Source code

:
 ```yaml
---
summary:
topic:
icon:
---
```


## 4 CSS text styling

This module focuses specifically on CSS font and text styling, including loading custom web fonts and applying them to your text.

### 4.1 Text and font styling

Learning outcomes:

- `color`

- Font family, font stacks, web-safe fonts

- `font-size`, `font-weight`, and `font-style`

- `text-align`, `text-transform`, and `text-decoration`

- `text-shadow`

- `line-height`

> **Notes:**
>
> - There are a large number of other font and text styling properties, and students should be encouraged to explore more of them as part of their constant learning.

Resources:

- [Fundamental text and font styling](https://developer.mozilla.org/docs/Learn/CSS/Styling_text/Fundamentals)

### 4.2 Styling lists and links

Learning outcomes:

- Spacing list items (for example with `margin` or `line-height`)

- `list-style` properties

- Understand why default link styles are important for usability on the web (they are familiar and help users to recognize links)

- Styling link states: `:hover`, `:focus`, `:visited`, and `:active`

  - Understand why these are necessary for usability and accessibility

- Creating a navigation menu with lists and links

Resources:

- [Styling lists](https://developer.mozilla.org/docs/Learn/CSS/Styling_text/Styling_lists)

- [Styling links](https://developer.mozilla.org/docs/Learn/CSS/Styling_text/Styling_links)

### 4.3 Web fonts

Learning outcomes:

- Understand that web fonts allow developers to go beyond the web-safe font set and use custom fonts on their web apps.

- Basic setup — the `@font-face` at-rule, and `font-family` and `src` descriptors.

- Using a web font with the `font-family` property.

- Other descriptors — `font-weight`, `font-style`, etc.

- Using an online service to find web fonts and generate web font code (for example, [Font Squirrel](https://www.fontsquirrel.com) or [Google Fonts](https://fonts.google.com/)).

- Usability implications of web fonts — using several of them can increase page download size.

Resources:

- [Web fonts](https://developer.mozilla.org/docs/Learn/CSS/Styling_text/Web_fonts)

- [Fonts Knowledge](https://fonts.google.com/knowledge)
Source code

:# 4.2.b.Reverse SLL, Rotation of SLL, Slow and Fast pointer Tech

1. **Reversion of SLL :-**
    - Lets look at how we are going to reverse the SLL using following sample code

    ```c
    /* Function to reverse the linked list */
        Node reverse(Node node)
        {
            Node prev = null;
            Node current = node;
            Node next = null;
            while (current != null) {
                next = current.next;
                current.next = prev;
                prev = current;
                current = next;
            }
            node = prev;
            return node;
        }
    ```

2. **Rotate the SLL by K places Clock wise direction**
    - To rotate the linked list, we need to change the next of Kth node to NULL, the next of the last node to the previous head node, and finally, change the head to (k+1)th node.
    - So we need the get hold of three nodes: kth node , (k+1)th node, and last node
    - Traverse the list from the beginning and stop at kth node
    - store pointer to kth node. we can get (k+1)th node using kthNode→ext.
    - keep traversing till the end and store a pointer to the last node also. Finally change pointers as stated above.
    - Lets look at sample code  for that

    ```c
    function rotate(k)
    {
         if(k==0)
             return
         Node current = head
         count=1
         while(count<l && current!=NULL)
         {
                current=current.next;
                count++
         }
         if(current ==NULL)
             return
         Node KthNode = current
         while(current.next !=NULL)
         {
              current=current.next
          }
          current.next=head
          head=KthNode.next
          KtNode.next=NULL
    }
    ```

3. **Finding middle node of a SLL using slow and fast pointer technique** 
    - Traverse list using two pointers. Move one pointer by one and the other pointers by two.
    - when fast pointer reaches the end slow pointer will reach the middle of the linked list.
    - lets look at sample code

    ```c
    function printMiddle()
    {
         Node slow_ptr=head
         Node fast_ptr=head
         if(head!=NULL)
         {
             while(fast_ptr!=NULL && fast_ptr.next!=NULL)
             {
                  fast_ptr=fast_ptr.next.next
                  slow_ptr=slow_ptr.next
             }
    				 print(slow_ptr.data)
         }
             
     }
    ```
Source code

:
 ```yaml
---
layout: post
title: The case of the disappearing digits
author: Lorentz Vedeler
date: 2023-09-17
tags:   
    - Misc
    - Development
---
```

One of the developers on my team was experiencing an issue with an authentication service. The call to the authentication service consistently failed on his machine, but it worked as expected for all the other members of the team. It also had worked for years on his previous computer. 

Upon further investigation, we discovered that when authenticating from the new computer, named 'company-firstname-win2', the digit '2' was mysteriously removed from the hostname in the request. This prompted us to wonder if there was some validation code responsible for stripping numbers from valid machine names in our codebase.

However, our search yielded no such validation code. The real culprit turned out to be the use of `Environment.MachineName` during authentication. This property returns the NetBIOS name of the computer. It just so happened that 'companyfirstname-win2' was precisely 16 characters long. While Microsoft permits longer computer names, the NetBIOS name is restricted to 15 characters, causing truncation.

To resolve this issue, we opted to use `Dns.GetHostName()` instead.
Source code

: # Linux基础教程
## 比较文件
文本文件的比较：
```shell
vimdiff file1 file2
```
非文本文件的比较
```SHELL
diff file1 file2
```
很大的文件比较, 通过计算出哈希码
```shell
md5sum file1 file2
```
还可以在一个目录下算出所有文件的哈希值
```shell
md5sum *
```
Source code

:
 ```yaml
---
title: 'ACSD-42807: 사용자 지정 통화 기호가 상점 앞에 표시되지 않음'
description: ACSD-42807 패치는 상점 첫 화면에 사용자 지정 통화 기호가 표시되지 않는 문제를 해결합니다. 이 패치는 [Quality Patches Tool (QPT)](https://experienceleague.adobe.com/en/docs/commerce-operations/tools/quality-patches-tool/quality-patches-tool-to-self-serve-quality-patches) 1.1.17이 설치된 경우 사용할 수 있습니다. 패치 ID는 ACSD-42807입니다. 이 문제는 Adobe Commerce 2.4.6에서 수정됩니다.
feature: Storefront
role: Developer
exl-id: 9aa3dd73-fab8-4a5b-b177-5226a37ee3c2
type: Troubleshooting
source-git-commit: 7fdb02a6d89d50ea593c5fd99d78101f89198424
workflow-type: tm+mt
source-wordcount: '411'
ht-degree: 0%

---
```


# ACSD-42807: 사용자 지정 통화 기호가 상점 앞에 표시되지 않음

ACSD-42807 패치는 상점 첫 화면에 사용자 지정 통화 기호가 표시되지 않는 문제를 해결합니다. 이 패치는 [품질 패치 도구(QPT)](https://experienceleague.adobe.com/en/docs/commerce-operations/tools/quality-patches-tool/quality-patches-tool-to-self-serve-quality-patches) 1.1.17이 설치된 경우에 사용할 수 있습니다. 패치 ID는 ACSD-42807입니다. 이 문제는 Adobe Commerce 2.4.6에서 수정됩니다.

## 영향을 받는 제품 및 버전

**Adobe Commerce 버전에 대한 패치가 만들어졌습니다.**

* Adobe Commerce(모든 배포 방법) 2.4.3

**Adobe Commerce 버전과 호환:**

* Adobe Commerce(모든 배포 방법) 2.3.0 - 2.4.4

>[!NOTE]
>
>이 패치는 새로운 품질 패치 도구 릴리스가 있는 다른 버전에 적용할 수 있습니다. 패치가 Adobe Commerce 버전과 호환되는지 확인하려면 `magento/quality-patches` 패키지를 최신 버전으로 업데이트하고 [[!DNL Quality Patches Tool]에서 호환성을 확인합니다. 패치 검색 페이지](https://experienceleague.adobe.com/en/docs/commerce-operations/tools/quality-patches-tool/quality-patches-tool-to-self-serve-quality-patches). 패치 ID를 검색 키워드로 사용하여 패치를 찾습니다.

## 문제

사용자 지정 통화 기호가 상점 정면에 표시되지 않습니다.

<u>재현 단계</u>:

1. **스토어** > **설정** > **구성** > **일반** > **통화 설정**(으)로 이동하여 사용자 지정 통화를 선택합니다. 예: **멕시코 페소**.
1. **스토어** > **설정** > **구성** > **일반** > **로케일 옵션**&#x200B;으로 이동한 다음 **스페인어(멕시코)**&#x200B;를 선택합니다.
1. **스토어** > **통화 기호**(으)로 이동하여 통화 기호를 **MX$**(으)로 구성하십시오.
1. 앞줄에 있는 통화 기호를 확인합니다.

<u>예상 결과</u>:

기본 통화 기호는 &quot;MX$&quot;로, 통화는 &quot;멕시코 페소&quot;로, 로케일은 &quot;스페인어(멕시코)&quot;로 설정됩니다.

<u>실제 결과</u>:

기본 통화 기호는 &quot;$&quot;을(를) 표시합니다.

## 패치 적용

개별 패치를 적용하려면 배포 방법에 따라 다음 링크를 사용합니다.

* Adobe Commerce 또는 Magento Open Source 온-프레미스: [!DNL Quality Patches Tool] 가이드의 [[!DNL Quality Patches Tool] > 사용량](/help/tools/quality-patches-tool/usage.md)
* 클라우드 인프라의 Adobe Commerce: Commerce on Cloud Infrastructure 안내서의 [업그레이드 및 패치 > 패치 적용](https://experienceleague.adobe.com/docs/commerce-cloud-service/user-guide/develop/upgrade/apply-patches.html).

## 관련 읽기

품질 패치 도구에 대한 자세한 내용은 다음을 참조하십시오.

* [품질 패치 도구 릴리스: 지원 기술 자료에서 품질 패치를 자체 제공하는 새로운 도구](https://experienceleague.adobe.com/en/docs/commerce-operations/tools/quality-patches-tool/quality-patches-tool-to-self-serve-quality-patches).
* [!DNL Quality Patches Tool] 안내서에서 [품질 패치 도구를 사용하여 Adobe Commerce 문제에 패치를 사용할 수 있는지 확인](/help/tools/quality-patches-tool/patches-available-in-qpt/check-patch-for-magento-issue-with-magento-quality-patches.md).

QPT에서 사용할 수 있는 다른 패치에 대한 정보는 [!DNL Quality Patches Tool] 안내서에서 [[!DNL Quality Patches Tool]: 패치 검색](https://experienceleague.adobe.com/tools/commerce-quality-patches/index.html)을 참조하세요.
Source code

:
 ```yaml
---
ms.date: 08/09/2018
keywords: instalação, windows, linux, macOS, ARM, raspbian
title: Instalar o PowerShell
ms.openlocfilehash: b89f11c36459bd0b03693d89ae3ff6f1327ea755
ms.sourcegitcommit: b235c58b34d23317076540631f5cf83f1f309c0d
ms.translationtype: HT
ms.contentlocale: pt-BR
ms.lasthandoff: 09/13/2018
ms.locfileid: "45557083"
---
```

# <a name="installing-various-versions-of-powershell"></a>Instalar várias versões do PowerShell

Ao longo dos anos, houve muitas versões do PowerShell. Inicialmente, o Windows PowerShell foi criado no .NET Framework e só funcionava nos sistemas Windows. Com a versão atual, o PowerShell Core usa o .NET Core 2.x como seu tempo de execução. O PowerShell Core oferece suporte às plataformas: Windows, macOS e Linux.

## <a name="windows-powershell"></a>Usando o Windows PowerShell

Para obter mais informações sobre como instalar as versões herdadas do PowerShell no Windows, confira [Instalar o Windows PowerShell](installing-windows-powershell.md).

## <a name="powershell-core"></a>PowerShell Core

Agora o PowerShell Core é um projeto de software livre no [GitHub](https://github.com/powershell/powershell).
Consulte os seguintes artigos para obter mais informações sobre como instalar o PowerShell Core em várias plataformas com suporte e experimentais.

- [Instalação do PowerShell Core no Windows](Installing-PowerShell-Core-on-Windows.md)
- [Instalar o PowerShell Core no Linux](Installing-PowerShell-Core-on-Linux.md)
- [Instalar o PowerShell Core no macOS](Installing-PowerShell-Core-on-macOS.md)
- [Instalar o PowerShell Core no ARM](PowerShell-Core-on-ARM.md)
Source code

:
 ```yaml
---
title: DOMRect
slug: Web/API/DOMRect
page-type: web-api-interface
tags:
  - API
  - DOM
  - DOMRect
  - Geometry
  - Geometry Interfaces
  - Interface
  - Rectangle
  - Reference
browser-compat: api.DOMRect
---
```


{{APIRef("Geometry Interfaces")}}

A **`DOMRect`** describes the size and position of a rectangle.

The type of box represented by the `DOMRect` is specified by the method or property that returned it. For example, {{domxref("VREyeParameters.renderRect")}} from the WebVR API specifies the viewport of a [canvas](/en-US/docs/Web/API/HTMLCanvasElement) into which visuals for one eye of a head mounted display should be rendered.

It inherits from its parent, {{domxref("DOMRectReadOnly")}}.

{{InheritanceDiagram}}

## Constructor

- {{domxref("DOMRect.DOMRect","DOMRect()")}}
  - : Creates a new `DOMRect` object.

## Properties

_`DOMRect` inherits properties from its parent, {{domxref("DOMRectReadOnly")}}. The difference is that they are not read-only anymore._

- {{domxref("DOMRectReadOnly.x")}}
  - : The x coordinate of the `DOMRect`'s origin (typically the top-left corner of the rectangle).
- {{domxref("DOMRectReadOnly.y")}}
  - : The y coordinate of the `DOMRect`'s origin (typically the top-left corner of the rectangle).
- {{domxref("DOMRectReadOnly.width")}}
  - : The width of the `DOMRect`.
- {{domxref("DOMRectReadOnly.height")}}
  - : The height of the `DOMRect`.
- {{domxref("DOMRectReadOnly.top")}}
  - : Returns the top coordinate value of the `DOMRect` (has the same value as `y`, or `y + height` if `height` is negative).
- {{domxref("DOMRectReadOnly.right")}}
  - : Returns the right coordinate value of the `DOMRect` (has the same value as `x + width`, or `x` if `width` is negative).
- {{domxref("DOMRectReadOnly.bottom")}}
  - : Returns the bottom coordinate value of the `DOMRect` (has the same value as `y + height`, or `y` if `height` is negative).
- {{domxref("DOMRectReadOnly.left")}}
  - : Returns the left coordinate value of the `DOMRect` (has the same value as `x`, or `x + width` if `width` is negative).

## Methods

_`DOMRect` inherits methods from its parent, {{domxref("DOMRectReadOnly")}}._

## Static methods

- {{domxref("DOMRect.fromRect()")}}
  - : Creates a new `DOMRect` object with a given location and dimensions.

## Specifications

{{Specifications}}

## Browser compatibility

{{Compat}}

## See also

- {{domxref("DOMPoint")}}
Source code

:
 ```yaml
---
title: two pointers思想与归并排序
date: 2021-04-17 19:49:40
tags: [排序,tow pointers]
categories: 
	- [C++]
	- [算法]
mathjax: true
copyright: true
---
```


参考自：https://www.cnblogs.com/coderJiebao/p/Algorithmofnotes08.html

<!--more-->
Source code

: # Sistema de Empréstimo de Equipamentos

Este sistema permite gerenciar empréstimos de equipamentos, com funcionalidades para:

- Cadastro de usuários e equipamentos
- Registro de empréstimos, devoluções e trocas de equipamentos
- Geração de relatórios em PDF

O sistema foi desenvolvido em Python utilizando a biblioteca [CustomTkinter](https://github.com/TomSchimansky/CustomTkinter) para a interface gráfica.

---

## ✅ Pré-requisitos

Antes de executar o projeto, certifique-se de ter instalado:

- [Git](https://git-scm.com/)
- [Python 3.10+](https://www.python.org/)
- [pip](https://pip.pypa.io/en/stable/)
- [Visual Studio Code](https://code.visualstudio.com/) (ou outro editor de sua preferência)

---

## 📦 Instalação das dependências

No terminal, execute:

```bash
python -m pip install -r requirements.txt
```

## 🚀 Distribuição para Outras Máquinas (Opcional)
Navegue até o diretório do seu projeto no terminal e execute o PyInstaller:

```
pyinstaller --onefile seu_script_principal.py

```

WORK TO BE COMPLETED →
Among the entries above, count every line containing the string "várias". Your reply must be that number alone.

RESPONSE →
2